WORK TO BE COMPLETED - Only lines with the string "assumption" are wanted. Pull them out of the data.

====== DATA

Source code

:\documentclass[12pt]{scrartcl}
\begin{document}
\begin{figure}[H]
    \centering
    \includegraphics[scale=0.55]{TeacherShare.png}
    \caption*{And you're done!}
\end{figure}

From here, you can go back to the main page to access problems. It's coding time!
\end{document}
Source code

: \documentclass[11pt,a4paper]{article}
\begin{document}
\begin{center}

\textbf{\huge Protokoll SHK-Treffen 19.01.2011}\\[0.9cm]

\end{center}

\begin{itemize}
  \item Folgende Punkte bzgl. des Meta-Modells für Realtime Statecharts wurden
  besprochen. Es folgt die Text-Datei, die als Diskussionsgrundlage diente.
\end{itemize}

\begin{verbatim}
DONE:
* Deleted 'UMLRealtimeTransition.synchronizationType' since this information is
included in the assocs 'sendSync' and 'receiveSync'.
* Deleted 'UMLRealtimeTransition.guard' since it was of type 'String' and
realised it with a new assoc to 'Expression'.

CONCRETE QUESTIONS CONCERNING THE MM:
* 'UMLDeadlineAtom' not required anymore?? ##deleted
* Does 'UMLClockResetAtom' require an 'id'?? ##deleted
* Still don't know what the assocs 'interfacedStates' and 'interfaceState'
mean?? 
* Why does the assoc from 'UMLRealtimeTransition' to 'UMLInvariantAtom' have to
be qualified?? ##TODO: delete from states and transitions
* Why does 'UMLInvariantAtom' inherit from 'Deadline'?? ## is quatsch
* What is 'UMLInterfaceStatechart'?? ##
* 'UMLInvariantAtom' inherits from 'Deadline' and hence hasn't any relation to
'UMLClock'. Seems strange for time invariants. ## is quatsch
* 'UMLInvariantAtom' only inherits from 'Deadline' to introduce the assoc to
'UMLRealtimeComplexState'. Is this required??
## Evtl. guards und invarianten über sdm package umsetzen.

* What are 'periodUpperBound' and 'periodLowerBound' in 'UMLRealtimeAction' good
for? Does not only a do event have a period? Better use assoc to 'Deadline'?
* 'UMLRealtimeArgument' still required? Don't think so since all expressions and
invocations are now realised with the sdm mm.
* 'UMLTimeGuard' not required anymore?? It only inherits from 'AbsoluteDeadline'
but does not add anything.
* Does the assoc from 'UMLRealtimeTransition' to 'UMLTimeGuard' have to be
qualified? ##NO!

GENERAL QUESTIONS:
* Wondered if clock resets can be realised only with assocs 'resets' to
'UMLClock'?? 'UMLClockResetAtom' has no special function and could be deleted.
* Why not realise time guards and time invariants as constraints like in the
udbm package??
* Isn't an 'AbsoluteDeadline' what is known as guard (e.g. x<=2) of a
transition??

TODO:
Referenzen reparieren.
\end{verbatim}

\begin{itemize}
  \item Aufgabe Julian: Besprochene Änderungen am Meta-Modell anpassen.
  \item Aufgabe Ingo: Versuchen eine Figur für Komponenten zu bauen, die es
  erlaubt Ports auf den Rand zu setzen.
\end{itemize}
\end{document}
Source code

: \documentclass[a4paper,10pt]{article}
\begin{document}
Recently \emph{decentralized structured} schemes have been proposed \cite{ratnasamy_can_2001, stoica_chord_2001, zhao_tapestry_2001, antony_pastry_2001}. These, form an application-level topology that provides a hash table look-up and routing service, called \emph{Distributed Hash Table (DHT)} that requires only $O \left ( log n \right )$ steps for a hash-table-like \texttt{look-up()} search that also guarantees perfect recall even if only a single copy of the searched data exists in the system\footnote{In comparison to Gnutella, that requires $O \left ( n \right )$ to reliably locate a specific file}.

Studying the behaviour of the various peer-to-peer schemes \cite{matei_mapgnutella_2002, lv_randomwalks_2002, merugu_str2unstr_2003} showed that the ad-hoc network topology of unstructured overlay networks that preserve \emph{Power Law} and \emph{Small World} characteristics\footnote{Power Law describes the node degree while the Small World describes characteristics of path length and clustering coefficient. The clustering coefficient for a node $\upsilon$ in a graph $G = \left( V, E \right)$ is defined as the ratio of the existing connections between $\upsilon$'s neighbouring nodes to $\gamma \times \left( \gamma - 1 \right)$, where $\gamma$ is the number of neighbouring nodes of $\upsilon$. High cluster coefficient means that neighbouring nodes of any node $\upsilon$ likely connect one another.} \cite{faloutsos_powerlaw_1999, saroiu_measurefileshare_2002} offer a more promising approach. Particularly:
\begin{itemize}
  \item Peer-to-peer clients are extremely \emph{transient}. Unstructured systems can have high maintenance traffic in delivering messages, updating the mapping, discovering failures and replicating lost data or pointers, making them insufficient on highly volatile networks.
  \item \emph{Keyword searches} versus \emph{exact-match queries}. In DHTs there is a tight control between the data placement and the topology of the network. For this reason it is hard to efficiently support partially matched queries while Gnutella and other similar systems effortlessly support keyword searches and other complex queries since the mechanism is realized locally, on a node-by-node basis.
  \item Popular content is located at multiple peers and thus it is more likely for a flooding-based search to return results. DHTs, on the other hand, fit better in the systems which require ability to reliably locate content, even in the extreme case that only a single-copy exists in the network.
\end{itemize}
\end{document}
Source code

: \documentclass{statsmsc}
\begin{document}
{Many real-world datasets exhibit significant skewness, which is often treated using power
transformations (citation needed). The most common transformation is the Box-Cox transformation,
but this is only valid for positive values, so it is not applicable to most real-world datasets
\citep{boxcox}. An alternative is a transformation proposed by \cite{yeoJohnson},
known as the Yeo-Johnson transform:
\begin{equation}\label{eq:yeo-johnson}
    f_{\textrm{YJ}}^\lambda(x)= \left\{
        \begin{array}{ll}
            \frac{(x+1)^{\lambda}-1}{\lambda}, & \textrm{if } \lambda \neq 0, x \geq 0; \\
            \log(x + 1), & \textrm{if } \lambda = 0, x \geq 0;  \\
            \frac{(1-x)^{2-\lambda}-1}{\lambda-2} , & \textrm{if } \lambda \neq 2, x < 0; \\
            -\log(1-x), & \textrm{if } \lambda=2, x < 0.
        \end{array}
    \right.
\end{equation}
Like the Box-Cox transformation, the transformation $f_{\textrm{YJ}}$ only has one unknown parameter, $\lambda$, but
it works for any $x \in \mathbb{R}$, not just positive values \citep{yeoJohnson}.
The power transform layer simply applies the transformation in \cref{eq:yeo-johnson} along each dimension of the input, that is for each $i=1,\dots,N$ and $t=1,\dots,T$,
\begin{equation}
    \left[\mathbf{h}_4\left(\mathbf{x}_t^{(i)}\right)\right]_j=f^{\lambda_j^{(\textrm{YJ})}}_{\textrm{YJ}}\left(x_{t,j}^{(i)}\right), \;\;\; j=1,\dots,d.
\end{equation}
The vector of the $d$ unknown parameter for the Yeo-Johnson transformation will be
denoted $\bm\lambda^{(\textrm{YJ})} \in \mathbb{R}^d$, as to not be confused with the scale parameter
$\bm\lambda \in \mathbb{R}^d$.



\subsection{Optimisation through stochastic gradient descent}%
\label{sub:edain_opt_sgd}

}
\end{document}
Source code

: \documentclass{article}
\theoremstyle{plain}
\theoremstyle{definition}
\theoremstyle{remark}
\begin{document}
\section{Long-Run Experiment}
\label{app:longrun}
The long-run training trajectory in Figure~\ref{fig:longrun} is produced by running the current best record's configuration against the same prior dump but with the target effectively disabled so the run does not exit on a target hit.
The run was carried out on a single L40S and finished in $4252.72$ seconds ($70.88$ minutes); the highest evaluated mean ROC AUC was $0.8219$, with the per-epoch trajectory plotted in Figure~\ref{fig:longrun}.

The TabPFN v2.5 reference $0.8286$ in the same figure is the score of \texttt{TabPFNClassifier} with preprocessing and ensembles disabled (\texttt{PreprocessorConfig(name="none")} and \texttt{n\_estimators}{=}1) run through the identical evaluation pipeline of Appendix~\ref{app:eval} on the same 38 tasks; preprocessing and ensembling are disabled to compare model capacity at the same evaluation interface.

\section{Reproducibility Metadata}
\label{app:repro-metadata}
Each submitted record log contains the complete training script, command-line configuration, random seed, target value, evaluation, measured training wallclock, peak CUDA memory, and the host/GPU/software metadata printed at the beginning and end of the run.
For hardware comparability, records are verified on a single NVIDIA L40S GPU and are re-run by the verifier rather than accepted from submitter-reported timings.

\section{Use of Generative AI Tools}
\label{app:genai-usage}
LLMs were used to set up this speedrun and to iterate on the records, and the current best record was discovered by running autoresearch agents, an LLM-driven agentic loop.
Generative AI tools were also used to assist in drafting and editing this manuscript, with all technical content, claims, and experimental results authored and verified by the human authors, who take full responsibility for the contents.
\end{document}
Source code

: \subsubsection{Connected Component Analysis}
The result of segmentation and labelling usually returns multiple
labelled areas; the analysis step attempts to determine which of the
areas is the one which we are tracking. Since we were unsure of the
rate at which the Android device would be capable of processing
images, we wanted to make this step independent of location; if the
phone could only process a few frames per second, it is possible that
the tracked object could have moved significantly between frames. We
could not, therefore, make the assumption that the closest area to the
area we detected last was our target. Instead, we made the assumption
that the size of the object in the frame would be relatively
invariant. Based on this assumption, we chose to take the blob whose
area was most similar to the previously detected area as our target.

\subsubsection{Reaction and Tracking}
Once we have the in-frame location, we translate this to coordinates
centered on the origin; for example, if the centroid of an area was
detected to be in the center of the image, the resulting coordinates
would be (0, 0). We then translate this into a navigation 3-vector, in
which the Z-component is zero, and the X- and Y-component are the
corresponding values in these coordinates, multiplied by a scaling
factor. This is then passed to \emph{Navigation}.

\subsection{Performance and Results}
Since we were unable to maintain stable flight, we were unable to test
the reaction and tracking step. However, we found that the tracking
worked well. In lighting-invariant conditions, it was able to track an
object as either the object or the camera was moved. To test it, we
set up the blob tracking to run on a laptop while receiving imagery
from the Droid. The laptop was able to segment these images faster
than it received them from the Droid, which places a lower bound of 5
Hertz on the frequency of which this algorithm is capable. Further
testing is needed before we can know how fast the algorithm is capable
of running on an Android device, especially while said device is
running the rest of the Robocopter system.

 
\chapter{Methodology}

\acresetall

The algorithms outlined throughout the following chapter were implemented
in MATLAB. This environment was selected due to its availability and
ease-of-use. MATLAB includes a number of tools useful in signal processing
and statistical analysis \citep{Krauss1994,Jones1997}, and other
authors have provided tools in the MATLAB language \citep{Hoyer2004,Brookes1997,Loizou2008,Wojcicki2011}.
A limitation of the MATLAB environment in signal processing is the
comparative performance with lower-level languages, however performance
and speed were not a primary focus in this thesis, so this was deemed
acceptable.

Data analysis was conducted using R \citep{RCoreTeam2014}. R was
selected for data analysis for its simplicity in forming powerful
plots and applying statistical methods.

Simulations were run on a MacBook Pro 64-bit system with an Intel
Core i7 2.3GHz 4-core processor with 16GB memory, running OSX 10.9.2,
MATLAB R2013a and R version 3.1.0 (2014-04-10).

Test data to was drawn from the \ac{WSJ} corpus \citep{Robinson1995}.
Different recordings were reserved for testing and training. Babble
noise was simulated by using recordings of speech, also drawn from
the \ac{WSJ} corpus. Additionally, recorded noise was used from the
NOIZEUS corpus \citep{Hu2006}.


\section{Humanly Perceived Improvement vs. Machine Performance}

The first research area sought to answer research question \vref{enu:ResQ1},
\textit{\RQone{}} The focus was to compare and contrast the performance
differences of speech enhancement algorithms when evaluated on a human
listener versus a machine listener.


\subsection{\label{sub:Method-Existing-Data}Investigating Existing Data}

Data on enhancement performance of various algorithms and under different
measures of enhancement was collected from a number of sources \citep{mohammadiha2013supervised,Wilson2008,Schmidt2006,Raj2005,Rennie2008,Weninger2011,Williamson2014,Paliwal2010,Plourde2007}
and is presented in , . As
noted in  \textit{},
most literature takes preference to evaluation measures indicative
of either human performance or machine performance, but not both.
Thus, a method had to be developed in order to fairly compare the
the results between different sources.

============

ANSWER BELOW -
could not, therefore, make the assumption that the closest area to the
area we detected last was our target. Instead, we made the assumption
invariant. Based on this assumption, we chose to take the blob whose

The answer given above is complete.